> AIM OF THE TASK
Exactly as written, output each record given below.

> MATERIAL PROVIDED
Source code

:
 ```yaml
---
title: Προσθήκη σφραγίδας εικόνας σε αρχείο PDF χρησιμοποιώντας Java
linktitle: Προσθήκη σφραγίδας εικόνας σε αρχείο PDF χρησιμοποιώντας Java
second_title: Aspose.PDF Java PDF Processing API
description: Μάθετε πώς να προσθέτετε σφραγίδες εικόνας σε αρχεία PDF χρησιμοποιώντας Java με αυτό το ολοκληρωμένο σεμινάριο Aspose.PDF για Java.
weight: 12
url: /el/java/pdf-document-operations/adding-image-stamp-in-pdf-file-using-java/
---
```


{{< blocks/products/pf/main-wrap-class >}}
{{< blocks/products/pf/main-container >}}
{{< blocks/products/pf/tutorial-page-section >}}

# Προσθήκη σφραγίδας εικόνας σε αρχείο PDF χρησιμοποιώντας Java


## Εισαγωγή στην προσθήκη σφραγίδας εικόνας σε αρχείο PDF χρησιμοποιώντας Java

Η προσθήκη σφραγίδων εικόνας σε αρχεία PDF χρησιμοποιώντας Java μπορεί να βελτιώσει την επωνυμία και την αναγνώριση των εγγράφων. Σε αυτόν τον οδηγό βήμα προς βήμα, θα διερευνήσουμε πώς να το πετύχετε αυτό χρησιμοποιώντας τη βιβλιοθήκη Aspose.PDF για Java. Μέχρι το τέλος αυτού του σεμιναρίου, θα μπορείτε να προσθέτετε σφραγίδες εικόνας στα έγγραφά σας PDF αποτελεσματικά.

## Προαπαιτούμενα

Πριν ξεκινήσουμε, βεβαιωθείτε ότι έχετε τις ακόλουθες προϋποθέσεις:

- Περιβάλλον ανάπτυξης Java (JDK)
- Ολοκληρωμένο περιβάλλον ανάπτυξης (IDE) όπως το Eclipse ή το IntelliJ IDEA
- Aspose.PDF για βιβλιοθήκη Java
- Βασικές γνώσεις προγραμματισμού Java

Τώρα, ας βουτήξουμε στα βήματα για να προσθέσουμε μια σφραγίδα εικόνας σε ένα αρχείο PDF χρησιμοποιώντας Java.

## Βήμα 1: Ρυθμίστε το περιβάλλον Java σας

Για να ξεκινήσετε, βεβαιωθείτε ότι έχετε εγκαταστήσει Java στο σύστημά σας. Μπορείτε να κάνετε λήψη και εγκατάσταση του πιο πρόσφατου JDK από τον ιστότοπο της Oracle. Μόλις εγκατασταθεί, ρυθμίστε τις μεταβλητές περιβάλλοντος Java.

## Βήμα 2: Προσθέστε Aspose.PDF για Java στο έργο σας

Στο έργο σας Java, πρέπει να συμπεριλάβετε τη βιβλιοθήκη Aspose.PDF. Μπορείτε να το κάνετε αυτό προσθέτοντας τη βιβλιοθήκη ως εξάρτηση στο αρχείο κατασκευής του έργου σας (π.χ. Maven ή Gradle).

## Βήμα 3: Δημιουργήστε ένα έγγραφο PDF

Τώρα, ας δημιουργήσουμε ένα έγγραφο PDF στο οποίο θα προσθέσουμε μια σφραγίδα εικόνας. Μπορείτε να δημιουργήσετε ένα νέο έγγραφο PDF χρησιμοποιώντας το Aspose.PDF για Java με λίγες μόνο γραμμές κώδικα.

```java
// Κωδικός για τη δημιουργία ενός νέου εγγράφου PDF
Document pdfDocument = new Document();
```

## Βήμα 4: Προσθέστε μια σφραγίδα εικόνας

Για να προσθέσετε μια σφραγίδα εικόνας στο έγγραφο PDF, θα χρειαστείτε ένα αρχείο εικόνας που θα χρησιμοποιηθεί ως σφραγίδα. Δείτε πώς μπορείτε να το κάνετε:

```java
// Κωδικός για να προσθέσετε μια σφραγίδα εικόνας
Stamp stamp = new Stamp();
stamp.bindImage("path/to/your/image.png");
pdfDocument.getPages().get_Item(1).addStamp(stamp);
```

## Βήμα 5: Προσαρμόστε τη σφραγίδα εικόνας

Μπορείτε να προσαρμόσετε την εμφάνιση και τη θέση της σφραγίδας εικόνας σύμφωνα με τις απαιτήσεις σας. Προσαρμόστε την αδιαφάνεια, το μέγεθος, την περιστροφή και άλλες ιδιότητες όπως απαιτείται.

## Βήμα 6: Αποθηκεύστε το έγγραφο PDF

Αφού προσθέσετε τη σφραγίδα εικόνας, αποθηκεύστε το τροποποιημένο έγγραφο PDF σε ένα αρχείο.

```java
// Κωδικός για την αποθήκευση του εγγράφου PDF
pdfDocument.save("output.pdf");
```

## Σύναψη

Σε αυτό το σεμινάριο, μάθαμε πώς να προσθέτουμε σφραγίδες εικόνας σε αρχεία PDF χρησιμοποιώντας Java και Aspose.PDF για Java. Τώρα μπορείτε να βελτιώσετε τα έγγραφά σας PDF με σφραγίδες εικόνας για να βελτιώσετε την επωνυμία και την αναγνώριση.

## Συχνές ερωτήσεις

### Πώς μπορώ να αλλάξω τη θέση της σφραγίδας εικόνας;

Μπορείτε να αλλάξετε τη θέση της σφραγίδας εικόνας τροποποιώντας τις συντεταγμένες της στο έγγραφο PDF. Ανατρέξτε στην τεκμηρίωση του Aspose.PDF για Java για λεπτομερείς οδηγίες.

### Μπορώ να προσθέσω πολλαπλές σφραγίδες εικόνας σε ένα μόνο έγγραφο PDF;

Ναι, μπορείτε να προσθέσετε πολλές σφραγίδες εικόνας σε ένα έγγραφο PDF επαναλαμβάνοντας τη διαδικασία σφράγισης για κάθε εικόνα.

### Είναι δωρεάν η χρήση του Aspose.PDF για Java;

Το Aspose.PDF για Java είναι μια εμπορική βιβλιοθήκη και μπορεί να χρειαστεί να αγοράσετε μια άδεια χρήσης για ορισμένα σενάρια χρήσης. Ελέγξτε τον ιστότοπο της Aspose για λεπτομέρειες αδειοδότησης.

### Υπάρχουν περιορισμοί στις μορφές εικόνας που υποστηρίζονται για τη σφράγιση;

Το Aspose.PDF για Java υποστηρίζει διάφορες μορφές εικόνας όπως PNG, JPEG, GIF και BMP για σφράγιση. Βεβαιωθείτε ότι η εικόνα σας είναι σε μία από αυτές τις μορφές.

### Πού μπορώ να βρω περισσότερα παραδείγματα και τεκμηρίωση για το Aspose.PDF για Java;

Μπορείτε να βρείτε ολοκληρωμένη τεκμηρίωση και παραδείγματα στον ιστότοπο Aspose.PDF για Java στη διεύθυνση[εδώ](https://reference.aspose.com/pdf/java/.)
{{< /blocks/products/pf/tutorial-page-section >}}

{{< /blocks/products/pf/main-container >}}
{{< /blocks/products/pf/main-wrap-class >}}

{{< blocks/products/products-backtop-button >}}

> RESULT OF THIS EXERCISE
Source code

:
 ```yaml
---
title: Προσθήκη σφραγίδας εικόνας σε αρχείο PDF χρησιμοποιώντας Java
linktitle: Προσθήκη σφραγίδας εικόνας σε αρχείο PDF χρησιμοποιώντας Java
second_title: Aspose.PDF Java PDF Processing API
description: Μάθετε πώς να προσθέτετε σφραγίδες εικόνας σε αρχεία PDF χρησιμοποιώντας Java με αυτό το ολοκληρωμένο σεμινάριο Aspose.PDF για Java.
weight: 12
url: /el/java/pdf-document-operations/adding-image-stamp-in-pdf-file-using-java/
---
```


{{< blocks/products/pf/main-wrap-class >}}
{{< blocks/products/pf/main-container >}}
{{< blocks/products/pf/tutorial-page-section >}}

# Προσθήκη σφραγίδας εικόνας σε αρχείο PDF χρησιμοποιώντας Java


## Εισαγωγή στην προσθήκη σφραγίδας εικόνας σε αρχείο PDF χρησιμοποιώντας Java

Η προσθήκη σφραγίδων εικόνας σε αρχεία PDF χρησιμοποιώντας Java μπορεί να βελτιώσει την επωνυμία και την αναγνώριση των εγγράφων. Σε αυτόν τον οδηγό βήμα προς βήμα, θα διερευνήσουμε πώς να το πετύχετε αυτό χρησιμοποιώντας τη βιβλιοθήκη Aspose.PDF για Java. Μέχρι το τέλος αυτού του σεμιναρίου, θα μπορείτε να προσθέτετε σφραγίδες εικόνας στα έγγραφά σας PDF αποτελεσματικά.

## Προαπαιτούμενα

Πριν ξεκινήσουμε, βεβαιωθείτε ότι έχετε τις ακόλουθες προϋποθέσεις:

- Περιβάλλον ανάπτυξης Java (JDK)
- Ολοκληρωμένο περιβάλλον ανάπτυξης (IDE) όπως το Eclipse ή το IntelliJ IDEA
- Aspose.PDF για βιβλιοθήκη Java
- Βασικές γνώσεις προγραμματισμού Java

Τώρα, ας βουτήξουμε στα βήματα για να προσθέσουμε μια σφραγίδα εικόνας σε ένα αρχείο PDF χρησιμοποιώντας Java.

## Βήμα 1: Ρυθμίστε το περιβάλλον Java σας

Για να ξεκινήσετε, βεβαιωθείτε ότι έχετε εγκαταστήσει Java στο σύστημά σας. Μπορείτε να κάνετε λήψη και εγκατάσταση του πιο πρόσφατου JDK από τον ιστότοπο της Oracle. Μόλις εγκατασταθεί, ρυθμίστε τις μεταβλητές περιβάλλοντος Java.

## Βήμα 2: Προσθέστε Aspose.PDF για Java στο έργο σας

Στο έργο σας Java, πρέπει να συμπεριλάβετε τη βιβλιοθήκη Aspose.PDF. Μπορείτε να το κάνετε αυτό προσθέτοντας τη βιβλιοθήκη ως εξάρτηση στο αρχείο κατασκευής του έργου σας (π.χ. Maven ή Gradle).

## Βήμα 3: Δημιουργήστε ένα έγγραφο PDF

Τώρα, ας δημιουργήσουμε ένα έγγραφο PDF στο οποίο θα προσθέσουμε μια σφραγίδα εικόνας. Μπορείτε να δημιουργήσετε ένα νέο έγγραφο PDF χρησιμοποιώντας το Aspose.PDF για Java με λίγες μόνο γραμμές κώδικα.

```java
// Κωδικός για τη δημιουργία ενός νέου εγγράφου PDF
Document pdfDocument = new Document();
```

## Βήμα 4: Προσθέστε μια σφραγίδα εικόνας

Για να προσθέσετε μια σφραγίδα εικόνας στο έγγραφο PDF, θα χρειαστείτε ένα αρχείο εικόνας που θα χρησιμοποιηθεί ως σφραγίδα. Δείτε πώς μπορείτε να το κάνετε:

```java
// Κωδικός για να προσθέσετε μια σφραγίδα εικόνας
Stamp stamp = new Stamp();
stamp.bindImage("path/to/your/image.png");
pdfDocument.getPages().get_Item(1).addStamp(stamp);
```

## Βήμα 5: Προσαρμόστε τη σφραγίδα εικόνας

Μπορείτε να προσαρμόσετε την εμφάνιση και τη θέση της σφραγίδας εικόνας σύμφωνα με τις απαιτήσεις σας. Προσαρμόστε την αδιαφάνεια, το μέγεθος, την περιστροφή και άλλες ιδιότητες όπως απαιτείται.

## Βήμα 6: Αποθηκεύστε το έγγραφο PDF

Αφού προσθέσετε τη σφραγίδα εικόνας, αποθηκεύστε το τροποποιημένο έγγραφο PDF σε ένα αρχείο.

```java
// Κωδικός για την αποθήκευση του εγγράφου PDF
pdfDocument.save("output.pdf");
```

## Σύναψη

Σε αυτό το σεμινάριο, μάθαμε πώς να προσθέτουμε σφραγίδες εικόνας σε αρχεία PDF χρησιμοποιώντας Java και Aspose.PDF για Java. Τώρα μπορείτε να βελτιώσετε τα έγγραφά σας PDF με σφραγίδες εικόνας για να βελτιώσετε την επωνυμία και την αναγνώριση.

## Συχνές ερωτήσεις

### Πώς μπορώ να αλλάξω τη θέση της σφραγίδας εικόνας;

Μπορείτε να αλλάξετε τη θέση της σφραγίδας εικόνας τροποποιώντας τις συντεταγμένες της στο έγγραφο PDF. Ανατρέξτε στην τεκμηρίωση του Aspose.PDF για Java για λεπτομερείς οδηγίες.

### Μπορώ να προσθέσω πολλαπλές σφραγίδες εικόνας σε ένα μόνο έγγραφο PDF;

Ναι, μπορείτε να προσθέσετε πολλές σφραγίδες εικόνας σε ένα έγγραφο PDF επαναλαμβάνοντας τη διαδικασία σφράγισης για κάθε εικόνα.

### Είναι δωρεάν η χρήση του Aspose.PDF για Java;

Το Aspose.PDF για Java είναι μια εμπορική βιβλιοθήκη και μπορεί να χρειαστεί να αγοράσετε μια άδεια χρήσης για ορισμένα σενάρια χρήσης. Ελέγξτε τον ιστότοπο της Aspose για λεπτομέρειες αδειοδότησης.

### Υπάρχουν περιορισμοί στις μορφές εικόνας που υποστηρίζονται για τη σφράγιση;

Το Aspose.PDF για Java υποστηρίζει διάφορες μορφές εικόνας όπως PNG, JPEG, GIF και BMP για σφράγιση. Βεβαιωθείτε ότι η εικόνα σας είναι σε μία από αυτές τις μορφές.

### Πού μπορώ να βρω περισσότερα παραδείγματα και τεκμηρίωση για το Aspose.PDF για Java;

Μπορείτε να βρείτε ολοκληρωμένη τεκμηρίωση και παραδείγματα στον ιστότοπο Aspose.PDF για Java στη διεύθυνση[εδώ](https://reference.aspose.com/pdf/java/.)
{{< /blocks/products/pf/tutorial-page-section >}}

{{< /blocks/products/pf/main-container >}}
{{< /blocks/products/pf/main-wrap-class >}}

{{< blocks/products/products-backtop-button >}}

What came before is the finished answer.